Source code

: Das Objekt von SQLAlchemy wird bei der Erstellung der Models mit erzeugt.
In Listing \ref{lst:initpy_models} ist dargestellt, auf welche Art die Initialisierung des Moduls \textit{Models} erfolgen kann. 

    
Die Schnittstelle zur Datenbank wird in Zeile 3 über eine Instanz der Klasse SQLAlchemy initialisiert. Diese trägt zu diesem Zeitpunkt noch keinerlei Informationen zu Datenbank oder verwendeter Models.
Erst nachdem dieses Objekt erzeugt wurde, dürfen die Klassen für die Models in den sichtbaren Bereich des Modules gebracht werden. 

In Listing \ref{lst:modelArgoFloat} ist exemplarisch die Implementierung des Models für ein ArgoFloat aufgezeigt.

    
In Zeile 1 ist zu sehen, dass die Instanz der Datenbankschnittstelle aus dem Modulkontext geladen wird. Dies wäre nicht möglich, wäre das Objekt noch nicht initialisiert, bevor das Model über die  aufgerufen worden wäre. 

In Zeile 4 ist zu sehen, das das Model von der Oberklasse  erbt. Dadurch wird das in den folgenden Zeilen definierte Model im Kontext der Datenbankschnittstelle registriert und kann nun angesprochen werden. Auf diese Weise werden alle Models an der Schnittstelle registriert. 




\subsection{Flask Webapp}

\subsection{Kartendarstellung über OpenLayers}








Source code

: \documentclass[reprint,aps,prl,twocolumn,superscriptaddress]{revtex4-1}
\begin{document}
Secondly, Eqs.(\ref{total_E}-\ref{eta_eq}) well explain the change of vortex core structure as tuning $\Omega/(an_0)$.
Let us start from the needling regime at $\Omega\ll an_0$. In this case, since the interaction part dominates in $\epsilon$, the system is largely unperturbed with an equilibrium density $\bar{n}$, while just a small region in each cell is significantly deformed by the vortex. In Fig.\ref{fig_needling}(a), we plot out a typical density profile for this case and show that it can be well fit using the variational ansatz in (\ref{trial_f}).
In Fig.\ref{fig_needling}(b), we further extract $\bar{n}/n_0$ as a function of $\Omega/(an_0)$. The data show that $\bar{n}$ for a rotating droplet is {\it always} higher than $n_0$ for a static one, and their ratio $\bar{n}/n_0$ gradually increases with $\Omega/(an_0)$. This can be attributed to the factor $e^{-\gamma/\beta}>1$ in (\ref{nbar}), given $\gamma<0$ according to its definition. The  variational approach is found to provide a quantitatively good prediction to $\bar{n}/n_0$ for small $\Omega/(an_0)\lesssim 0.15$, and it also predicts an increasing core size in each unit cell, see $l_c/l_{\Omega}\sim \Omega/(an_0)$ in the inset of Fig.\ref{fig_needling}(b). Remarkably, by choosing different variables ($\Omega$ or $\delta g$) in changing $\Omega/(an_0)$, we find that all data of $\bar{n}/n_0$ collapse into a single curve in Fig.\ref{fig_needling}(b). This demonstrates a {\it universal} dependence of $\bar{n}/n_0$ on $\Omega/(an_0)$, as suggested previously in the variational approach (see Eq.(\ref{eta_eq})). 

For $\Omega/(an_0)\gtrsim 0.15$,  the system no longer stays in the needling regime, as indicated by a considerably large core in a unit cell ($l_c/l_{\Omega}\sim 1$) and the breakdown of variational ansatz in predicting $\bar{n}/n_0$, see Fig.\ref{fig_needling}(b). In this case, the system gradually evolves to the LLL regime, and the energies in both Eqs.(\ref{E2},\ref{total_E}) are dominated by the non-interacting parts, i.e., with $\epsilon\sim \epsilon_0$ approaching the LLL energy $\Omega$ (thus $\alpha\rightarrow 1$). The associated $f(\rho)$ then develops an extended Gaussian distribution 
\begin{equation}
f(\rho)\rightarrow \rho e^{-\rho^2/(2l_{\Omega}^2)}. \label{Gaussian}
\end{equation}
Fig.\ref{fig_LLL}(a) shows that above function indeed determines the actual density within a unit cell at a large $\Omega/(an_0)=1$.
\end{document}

* _Your objective_
Your response should be made up of the lines in the data that contain the word "subsection".

* _Result of this task_
\subsection{Flask Webapp}
\subsection{Kartendarstellung über OpenLayers}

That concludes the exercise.